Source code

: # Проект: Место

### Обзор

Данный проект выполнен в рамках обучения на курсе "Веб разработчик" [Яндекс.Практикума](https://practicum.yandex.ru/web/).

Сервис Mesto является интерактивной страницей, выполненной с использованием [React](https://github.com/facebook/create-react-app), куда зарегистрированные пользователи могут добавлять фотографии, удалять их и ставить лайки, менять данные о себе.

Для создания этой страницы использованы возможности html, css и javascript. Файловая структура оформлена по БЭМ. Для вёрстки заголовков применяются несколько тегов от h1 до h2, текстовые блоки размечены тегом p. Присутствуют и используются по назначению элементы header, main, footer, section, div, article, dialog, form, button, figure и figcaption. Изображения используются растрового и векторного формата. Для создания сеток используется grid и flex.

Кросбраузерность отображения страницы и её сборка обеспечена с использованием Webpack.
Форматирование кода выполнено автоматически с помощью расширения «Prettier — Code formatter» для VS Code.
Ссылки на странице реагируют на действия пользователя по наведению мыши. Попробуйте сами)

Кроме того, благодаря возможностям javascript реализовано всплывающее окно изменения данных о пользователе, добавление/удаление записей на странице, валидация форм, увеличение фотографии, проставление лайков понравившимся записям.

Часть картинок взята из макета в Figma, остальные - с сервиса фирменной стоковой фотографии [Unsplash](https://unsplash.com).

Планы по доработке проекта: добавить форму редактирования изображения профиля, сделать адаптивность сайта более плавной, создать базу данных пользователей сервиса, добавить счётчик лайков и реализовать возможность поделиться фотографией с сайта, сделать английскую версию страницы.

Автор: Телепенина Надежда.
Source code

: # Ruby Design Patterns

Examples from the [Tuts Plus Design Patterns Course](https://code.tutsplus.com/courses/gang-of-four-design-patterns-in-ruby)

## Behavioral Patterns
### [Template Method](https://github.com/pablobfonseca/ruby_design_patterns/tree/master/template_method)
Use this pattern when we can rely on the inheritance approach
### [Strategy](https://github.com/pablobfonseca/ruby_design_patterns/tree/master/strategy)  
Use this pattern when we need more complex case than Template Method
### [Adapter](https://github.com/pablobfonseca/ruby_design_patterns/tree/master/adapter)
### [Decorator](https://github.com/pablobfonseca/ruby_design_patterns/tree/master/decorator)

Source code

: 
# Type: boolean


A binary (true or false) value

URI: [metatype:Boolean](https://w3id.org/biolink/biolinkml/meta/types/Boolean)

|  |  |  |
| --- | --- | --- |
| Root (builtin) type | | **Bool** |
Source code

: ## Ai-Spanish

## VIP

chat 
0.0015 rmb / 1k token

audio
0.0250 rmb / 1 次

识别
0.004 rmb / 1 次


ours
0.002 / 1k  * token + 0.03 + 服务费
★ ★ ★ ★ ★ ★ ★
**Task objective:** Across the listing above, how many lines include the word "master"? Answer with only the number.

**Response to the exercise:** 4